3. Begin reading. If it is a half-read book, then you begin reading from the bookmarked page. Select a book and begin reading. If you are already in the middle of reading a book, the bookmark will remember where you have left off and take you to that page directly; you do not have to select the book again.
4. Flip pages. Tap or slide on the screen to flip pages. With the new Kindle Voyage, you squeeze the bezels slightly.
5. Underline important points. You can add notes and underline important points too.
6. Close book when you are done. Switch off the Kindle when you are done.
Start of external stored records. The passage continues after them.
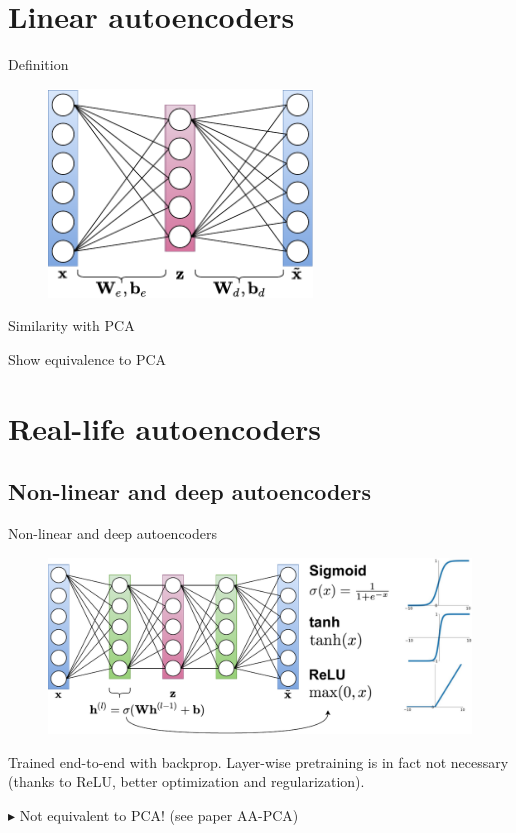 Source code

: \documentclass{beamer}
\begin{document}
  \section{Linear autoencoders}

  \begin{frame}{Definition}

    \begin{figure}
      \includegraphics[width=7cm]{rc/linear-autoencoder}
    \end{figure}
    
  \end{frame}

  \begin{frame}{Similarity with PCA}

    Show equivalence to PCA

    \cite{Plaut2018}
    
  \end{frame}

  \section{Real-life autoencoders}

  \subsection{Non-linear and deep autoencoders}

  \begin{frame}{Non-linear and deep autoencoders}

    \begin{figure}
      \includegraphics[width=\textwidth]{rc/deep-autoencoder}
    \end{figure}

    Trained end-to-end with backprop. Layer-wise pretraining \cite{Hinton2006} is in fact not necessary \small{(thanks to ReLU, better optimization and regularization)}.

    $\blacktriangleright$ Not equivalent to PCA! (see paper AA-PCA)

  \end{frame}
\end{document}
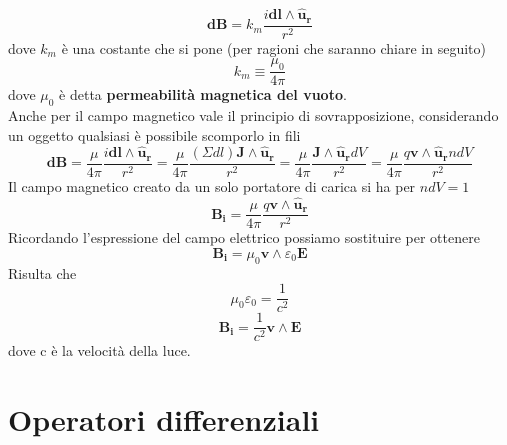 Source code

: \documentclass[10pt,a4paper]{article}
\begin{document}
\[\mathbf{dB}=k_m\frac{i\mathbf{dl}\wedge\mathbf{\hat{u}_r}}{r^2}\]
dove \(k_m\) è una costante che si pone (per ragioni che saranno chiare in seguito)
\[k_m \equiv\frac{\mu_0}{4\pi}\]
dove $\mu_0$ è detta \textbf{permeabilità magnetica del vuoto}.\\
Anche per il campo magnetico vale il principio di sovrapposizione, considerando un oggetto qualsiasi è possibile scomporlo in fili
\[\mathbf{dB}=\frac{\mu}{4\pi}\frac{i\mathbf{dl}\wedge\mathbf{\hat{u}_r}}{r^2}=\frac{\mu}{4\pi}\frac{(\Sigma dl)\mathbf{J}\wedge\mathbf{\hat{u}_r}}{r^2}=\frac{\mu}{4\pi}\frac{\mathbf{J}\wedge\mathbf{\hat{u}_r}dV}{r^2}=\frac{\mu}{4\pi}\frac{q\mathbf{v}\wedge\mathbf{\hat{u}_r}n dV}{r^2}\]
Il campo magnetico creato da un solo portatore di carica si ha per \(ndV=1\)
\[\mathbf{B_i}=\frac{\mu}{4\pi}\frac{q\mathbf{v}\wedge\mathbf{\hat{u}_r}}{r^2}\] 
Ricordando l'espressione del campo elettrico possiamo sostituire per ottenere
\[\mathbf{B_i}=\mu_0\mathbf{v}\wedge\varepsilon_0\mathbf{E}\]
Risulta che 
\[\mu_0\varepsilon_0=\frac{1}{c^2}\]
\[\mathbf{B_i}=\frac{1}{c^2}\mathbf{v}\wedge\mathbf{E}\]
dove c è la velocità della luce.
\appendix
\section{Operatori differenziali}
\end{document}
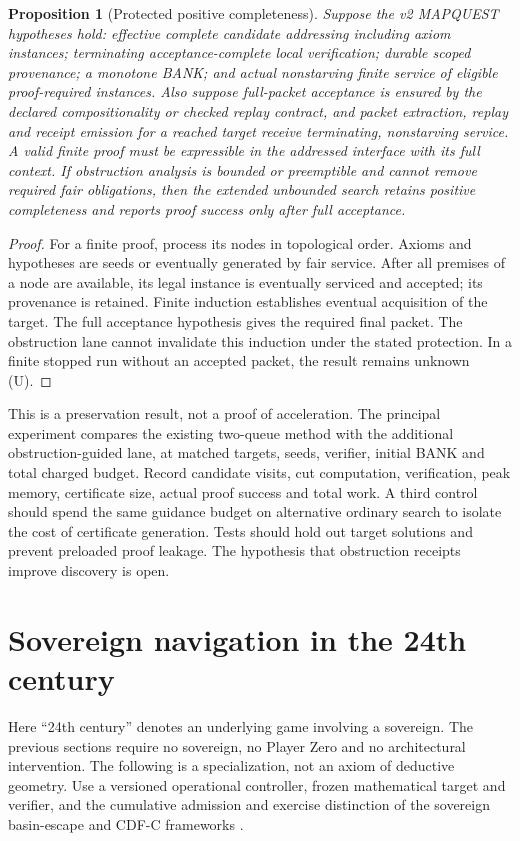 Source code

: \documentclass[11pt]{article}
\newtheorem{proposition}[theorem]{Proposition}
\theoremstyle{remark}\newtheorem{remark}[theorem]{Remark}
\begin{document}
\begin{proposition}[Protected positive completeness]\label{thm:fair}
Suppose the v2 MAPQUEST hypotheses hold: effective complete candidate addressing including axiom instances; terminating acceptance-complete local verification; durable scoped provenance; a monotone BANK; and actual nonstarving finite service of eligible proof-required instances. Also suppose full-packet acceptance is ensured by the declared compositionality or checked replay contract, and packet extraction, replay and receipt emission for a reached target receive terminating, nonstarving service. A valid finite proof must be expressible in the addressed interface with its full context. If obstruction analysis is bounded or preemptible and cannot remove required fair obligations, then the extended unbounded search retains positive completeness and reports proof success only after full acceptance.
\end{proposition}
\begin{proof}
For a finite proof, process its nodes in topological order. Axioms and hypotheses are seeds or eventually generated by fair service. After all premises of a node are available, its legal instance is eventually serviced and accepted; its provenance is retained. Finite induction establishes eventual acquisition of the target. The full acceptance hypothesis gives the required final packet. The obstruction lane cannot invalidate this induction under the stated protection. In a finite stopped run without an accepted packet, the result remains unknown (U).
\end{proof}
This is a preservation result, not a proof of acceleration. The principal experiment compares the existing two-queue method with the additional obstruction-guided lane, at matched targets, seeds, verifier, initial BANK and total charged budget. Record candidate visits, cut computation, verification, peak memory, certificate size, actual proof success and total work. A third control should spend the same guidance budget on alternative ordinary search to isolate the cost of certificate generation. Tests should hold out target solutions and prevent preloaded proof leakage. The hypothesis that obstruction receipts improve discovery is open.

\section{Sovereign navigation in the 24th century}
Here ``24th century'' denotes an underlying game involving a sovereign. The previous sections require no sovereign, no Player Zero and no architectural intervention. The following is a specialization, not an axiom of deductive geometry. Use a versioned operational controller, frozen mathematical target and verifier, and the cumulative admission and exercise distinction of the sovereign basin-escape and CDF-C frameworks \cite{basin,cdf}.
\end{document}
In addition to the basic act of reading, the Kindle has many pros that can enhance reading experience:

  • You have your whole library in an alphabetical manner for easy access to books
  • The basic task of holding and turning pages become even more easier and convenient
  • A simple tap to bookmark pages
  • X-Ray to remind you of the plot and list of characters that you are reading about
  • Text to Speech for people who enjoy being read to or people who have special needs like poor eyesight, Arthritis, Muscle problems, etc
  • Adjustable font size
  • Adjustable brightness level, which you cannot do with normal books
  • Great battery life

The following are a list of items that could possibly be the cons:

  • Buying books from the App Store could become complicated
  • Managing books on the Cloud
  • Internal memory may not be enough to store all of the books they want to read offline
  • In the tablet version of the Kindle, the multi-media apps may confuse the user

Looking at the pros and cons, I would say that the Kindle is a winner for older citizens. A lot of older people say that technology and gadgets are not for them, but interestingly, they are embracing the Kindle faster than smartphones. The cons are negligible because, generally, we do not buy books everyday and we could assist older people when they do buy books. Also, in time, they will definitely get the hang of browsing books in their library and the Amazon environment. However, I must that add that the Kindle seems to be friendly particularly for reading purposes. The Kindle tablet versions may still be a struggle and will specifically benefit users who need or want the Text to Speech feature.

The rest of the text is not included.